------ Data listing ------

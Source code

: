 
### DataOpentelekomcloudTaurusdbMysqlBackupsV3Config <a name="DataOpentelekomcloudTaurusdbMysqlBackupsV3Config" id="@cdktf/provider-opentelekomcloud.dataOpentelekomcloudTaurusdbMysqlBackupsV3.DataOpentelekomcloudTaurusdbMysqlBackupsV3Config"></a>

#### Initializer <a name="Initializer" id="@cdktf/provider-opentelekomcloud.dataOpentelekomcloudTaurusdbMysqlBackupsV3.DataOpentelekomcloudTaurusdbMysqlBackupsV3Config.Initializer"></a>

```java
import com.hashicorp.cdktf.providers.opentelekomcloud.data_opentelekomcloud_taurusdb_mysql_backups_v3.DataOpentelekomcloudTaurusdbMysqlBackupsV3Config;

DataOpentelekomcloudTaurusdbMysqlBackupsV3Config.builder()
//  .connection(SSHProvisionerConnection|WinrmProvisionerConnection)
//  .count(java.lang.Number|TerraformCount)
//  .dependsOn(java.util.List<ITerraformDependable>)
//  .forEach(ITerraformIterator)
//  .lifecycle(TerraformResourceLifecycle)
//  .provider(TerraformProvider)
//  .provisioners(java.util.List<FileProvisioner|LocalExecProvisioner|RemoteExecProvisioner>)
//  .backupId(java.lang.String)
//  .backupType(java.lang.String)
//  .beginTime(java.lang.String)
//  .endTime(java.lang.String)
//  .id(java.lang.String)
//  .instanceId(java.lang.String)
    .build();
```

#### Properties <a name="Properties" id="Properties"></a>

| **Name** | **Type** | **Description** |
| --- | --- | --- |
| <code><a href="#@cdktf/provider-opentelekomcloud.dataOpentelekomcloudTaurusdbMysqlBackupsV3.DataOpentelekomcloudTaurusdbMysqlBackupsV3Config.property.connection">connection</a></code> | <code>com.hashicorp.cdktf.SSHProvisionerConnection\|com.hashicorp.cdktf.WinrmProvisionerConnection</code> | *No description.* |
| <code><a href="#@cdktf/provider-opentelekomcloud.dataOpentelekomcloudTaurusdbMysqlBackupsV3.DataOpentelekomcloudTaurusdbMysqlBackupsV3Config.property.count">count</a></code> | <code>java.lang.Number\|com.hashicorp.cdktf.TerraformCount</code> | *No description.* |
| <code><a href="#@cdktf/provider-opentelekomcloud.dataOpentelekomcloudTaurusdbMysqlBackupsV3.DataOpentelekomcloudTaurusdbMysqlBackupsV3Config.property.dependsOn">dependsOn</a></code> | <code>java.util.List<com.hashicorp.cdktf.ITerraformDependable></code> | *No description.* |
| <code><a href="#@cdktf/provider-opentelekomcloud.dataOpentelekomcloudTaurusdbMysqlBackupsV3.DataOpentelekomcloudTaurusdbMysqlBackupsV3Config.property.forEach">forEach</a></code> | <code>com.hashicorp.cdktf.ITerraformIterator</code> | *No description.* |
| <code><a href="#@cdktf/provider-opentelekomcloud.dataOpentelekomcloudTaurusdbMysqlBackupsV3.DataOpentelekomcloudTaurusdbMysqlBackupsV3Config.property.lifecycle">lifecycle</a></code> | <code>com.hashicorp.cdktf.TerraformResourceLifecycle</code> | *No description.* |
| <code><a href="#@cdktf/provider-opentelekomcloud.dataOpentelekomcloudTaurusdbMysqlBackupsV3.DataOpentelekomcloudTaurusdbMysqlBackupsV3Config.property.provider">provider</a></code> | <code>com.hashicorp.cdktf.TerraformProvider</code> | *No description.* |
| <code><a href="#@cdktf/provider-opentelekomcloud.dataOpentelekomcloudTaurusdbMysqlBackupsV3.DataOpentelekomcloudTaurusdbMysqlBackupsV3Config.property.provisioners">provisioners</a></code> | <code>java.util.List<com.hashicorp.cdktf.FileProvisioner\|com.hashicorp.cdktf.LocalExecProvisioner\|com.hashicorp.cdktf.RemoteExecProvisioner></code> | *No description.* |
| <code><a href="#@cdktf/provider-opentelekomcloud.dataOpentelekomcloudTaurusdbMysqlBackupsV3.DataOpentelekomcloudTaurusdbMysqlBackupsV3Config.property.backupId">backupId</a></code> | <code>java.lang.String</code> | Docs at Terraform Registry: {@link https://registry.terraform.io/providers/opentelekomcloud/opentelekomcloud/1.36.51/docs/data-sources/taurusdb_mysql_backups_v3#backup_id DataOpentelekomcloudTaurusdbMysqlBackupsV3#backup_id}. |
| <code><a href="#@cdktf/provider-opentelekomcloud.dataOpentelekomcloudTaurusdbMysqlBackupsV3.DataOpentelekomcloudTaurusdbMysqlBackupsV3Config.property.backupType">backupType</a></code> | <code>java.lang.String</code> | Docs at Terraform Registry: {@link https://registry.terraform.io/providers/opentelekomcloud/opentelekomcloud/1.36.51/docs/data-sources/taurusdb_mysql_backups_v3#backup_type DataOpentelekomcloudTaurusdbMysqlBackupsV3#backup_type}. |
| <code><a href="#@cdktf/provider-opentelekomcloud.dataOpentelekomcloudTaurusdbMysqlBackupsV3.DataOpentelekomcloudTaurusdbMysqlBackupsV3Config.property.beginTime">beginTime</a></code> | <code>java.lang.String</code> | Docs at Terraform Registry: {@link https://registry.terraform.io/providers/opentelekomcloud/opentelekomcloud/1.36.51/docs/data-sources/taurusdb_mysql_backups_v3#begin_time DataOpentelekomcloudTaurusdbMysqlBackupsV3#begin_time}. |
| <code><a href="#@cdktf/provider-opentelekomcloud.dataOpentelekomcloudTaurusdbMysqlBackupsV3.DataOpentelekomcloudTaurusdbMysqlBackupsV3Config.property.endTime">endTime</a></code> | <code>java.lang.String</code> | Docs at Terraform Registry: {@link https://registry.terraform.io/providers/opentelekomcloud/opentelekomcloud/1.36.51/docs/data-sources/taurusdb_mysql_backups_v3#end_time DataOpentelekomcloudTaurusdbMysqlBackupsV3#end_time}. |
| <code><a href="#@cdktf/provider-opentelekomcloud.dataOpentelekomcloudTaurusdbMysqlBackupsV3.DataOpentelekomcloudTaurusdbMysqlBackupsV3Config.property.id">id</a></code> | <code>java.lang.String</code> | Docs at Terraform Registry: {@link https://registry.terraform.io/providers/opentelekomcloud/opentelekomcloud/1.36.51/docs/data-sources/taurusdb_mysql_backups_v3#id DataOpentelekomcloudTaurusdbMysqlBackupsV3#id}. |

------

Output every record above, exactly as written.

**Result for this exercise:**
Source code

: 
### DataOpentelekomcloudTaurusdbMysqlBackupsV3Config <a name="DataOpentelekomcloudTaurusdbMysqlBackupsV3Config" id="@cdktf/provider-opentelekomcloud.dataOpentelekomcloudTaurusdbMysqlBackupsV3.DataOpentelekomcloudTaurusdbMysqlBackupsV3Config"></a>

#### Initializer <a name="Initializer" id="@cdktf/provider-opentelekomcloud.dataOpentelekomcloudTaurusdbMysqlBackupsV3.DataOpentelekomcloudTaurusdbMysqlBackupsV3Config.Initializer"></a>

```java
import com.hashicorp.cdktf.providers.opentelekomcloud.data_opentelekomcloud_taurusdb_mysql_backups_v3.DataOpentelekomcloudTaurusdbMysqlBackupsV3Config;

DataOpentelekomcloudTaurusdbMysqlBackupsV3Config.builder()
//  .connection(SSHProvisionerConnection|WinrmProvisionerConnection)
//  .count(java.lang.Number|TerraformCount)
//  .dependsOn(java.util.List<ITerraformDependable>)
//  .forEach(ITerraformIterator)
//  .lifecycle(TerraformResourceLifecycle)
//  .provider(TerraformProvider)
//  .provisioners(java.util.List<FileProvisioner|LocalExecProvisioner|RemoteExecProvisioner>)
//  .backupId(java.lang.String)
//  .backupType(java.lang.String)
//  .beginTime(java.lang.String)
//  .endTime(java.lang.String)
//  .id(java.lang.String)
//  .instanceId(java.lang.String)
    .build();
```

#### Properties <a name="Properties" id="Properties"></a>

| **Name** | **Type** | **Description** |
| --- | --- | --- |
| <code><a href="#@cdktf/provider-opentelekomcloud.dataOpentelekomcloudTaurusdbMysqlBackupsV3.DataOpentelekomcloudTaurusdbMysqlBackupsV3Config.property.connection">connection</a></code> | <code>com.hashicorp.cdktf.SSHProvisionerConnection\|com.hashicorp.cdktf.WinrmProvisionerConnection</code> | *No description.* |
| <code><a href="#@cdktf/provider-opentelekomcloud.dataOpentelekomcloudTaurusdbMysqlBackupsV3.DataOpentelekomcloudTaurusdbMysqlBackupsV3Config.property.count">count</a></code> | <code>java.lang.Number\|com.hashicorp.cdktf.TerraformCount</code> | *No description.* |
| <code><a href="#@cdktf/provider-opentelekomcloud.dataOpentelekomcloudTaurusdbMysqlBackupsV3.DataOpentelekomcloudTaurusdbMysqlBackupsV3Config.property.dependsOn">dependsOn</a></code> | <code>java.util.List<com.hashicorp.cdktf.ITerraformDependable></code> | *No description.* |
| <code><a href="#@cdktf/provider-opentelekomcloud.dataOpentelekomcloudTaurusdbMysqlBackupsV3.DataOpentelekomcloudTaurusdbMysqlBackupsV3Config.property.forEach">forEach</a></code> | <code>com.hashicorp.cdktf.ITerraformIterator</code> | *No description.* |
| <code><a href="#@cdktf/provider-opentelekomcloud.dataOpentelekomcloudTaurusdbMysqlBackupsV3.DataOpentelekomcloudTaurusdbMysqlBackupsV3Config.property.lifecycle">lifecycle</a></code> | <code>com.hashicorp.cdktf.TerraformResourceLifecycle</code> | *No description.* |
| <code><a href="#@cdktf/provider-opentelekomcloud.dataOpentelekomcloudTaurusdbMysqlBackupsV3.DataOpentelekomcloudTaurusdbMysqlBackupsV3Config.property.provider">provider</a></code> | <code>com.hashicorp.cdktf.TerraformProvider</code> | *No description.* |
| <code><a href="#@cdktf/provider-opentelekomcloud.dataOpentelekomcloudTaurusdbMysqlBackupsV3.DataOpentelekomcloudTaurusdbMysqlBackupsV3Config.property.provisioners">provisioners</a></code> | <code>java.util.List<com.hashicorp.cdktf.FileProvisioner\|com.hashicorp.cdktf.LocalExecProvisioner\|com.hashicorp.cdktf.RemoteExecProvisioner></code> | *No description.* |
| <code><a href="#@cdktf/provider-opentelekomcloud.dataOpentelekomcloudTaurusdbMysqlBackupsV3.DataOpentelekomcloudTaurusdbMysqlBackupsV3Config.property.backupId">backupId</a></code> | <code>java.lang.String</code> | Docs at Terraform Registry: {@link https://registry.terraform.io/providers/opentelekomcloud/opentelekomcloud/1.36.51/docs/data-sources/taurusdb_mysql_backups_v3#backup_id DataOpentelekomcloudTaurusdbMysqlBackupsV3#backup_id}. |
| <code><a href="#@cdktf/provider-opentelekomcloud.dataOpentelekomcloudTaurusdbMysqlBackupsV3.DataOpentelekomcloudTaurusdbMysqlBackupsV3Config.property.backupType">backupType</a></code> | <code>java.lang.String</code> | Docs at Terraform Registry: {@link https://registry.terraform.io/providers/opentelekomcloud/opentelekomcloud/1.36.51/docs/data-sources/taurusdb_mysql_backups_v3#backup_type DataOpentelekomcloudTaurusdbMysqlBackupsV3#backup_type}. |
| <code><a href="#@cdktf/provider-opentelekomcloud.dataOpentelekomcloudTaurusdbMysqlBackupsV3.DataOpentelekomcloudTaurusdbMysqlBackupsV3Config.property.beginTime">beginTime</a></code> | <code>java.lang.String</code> | Docs at Terraform Registry: {@link https://registry.terraform.io/providers/opentelekomcloud/opentelekomcloud/1.36.51/docs/data-sources/taurusdb_mysql_backups_v3#begin_time DataOpentelekomcloudTaurusdbMysqlBackupsV3#begin_time}. |
| <code><a href="#@cdktf/provider-opentelekomcloud.dataOpentelekomcloudTaurusdbMysqlBackupsV3.DataOpentelekomcloudTaurusdbMysqlBackupsV3Config.property.endTime">endTime</a></code> | <code>java.lang.String</code> | Docs at Terraform Registry: {@link https://registry.terraform.io/providers/opentelekomcloud/opentelekomcloud/1.36.51/docs/data-sources/taurusdb_mysql_backups_v3#end_time DataOpentelekomcloudTaurusdbMysqlBackupsV3#end_time}. |
| <code><a href="#@cdktf/provider-opentelekomcloud.dataOpentelekomcloudTaurusdbMysqlBackupsV3.DataOpentelekomcloudTaurusdbMysqlBackupsV3Config.property.id">id</a></code> | <code>java.lang.String</code> | Docs at Terraform Registry: {@link https://registry.terraform.io/providers/opentelekomcloud/opentelekomcloud/1.36.51/docs/data-sources/taurusdb_mysql_backups_v3#id DataOpentelekomcloudTaurusdbMysqlBackupsV3#id}. |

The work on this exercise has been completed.